Trump, down in the polls to Biden and facing a once-unimaginable cash crunch, has been forced to spend the dwindling final weeks of his reelection fight on defense.

President Donald Trump steps off Air Force One upon arrival at McCarran International Airport in Las Vegas, Oct. 17, 2020.
Mandel Ngan/AFP via Getty Images

Out of the 13 rallies in nine states that the president has scheduled since returning to the campaign trail after being diagnosed with COVID-19, only one, Nevada, would be a pickup for the president -- the others show a president needing to spend valuable time and money predominantly campaigning in states he won in 2016, including some he won handily like Iowa.
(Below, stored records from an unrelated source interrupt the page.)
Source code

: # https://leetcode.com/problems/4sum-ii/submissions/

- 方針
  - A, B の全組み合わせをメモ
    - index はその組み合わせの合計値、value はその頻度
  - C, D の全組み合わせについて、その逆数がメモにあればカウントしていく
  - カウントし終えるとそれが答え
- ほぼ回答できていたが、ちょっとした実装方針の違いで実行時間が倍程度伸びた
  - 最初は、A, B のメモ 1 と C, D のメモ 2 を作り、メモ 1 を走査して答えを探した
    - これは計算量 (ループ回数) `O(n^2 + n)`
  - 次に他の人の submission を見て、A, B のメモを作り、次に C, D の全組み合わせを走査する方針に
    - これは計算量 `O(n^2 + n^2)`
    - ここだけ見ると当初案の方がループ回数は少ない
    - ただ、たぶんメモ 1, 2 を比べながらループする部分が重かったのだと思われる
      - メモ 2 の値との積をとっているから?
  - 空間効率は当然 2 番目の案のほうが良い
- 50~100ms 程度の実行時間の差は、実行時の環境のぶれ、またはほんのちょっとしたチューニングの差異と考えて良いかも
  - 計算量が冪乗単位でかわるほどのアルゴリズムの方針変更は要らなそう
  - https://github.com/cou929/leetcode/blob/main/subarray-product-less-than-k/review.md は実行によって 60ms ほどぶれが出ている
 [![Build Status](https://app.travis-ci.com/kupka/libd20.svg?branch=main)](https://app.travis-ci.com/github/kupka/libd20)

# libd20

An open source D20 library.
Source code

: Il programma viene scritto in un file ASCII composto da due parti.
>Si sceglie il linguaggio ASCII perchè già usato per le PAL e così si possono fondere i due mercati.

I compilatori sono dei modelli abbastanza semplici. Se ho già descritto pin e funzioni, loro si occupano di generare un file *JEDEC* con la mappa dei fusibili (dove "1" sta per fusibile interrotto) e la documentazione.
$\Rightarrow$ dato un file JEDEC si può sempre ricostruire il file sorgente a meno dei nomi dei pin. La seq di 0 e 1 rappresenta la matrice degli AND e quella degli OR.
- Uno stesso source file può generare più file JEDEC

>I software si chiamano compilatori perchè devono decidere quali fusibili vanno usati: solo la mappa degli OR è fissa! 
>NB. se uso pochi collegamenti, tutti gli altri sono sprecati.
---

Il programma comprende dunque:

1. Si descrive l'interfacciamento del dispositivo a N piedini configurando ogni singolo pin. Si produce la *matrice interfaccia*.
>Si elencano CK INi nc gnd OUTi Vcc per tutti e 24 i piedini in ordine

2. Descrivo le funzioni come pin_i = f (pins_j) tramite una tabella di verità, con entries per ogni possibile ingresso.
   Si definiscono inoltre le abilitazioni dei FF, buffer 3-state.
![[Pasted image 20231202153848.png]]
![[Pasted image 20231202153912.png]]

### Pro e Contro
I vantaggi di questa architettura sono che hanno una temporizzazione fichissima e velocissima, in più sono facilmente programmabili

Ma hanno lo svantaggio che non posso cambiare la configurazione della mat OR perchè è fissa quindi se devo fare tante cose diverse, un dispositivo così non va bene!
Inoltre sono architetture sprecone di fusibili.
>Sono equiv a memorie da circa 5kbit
Publicly, the Trump campaign remains optimistic. 

Internally, the Trump campaign is increasingly worried that the president's chances of winning North Carolina, a state the team has heavily invested in and views as essential for Trump's path to victory, has all but evaporated. The campaign had viewed the state as "super safe" as recently as just a few weeks ago, sources told ABC News. 

Advisers now fear that, because the state counts and reports both day-of and mail-in votes together on election night, losing North Carolina could be a clear white flag.

And with the fallout from the first debate and Trump's contracting the novel coronavirus, some aides inside the campaign have started to grow fearful of what their employment prospects may look like if the president were to lose, sources said.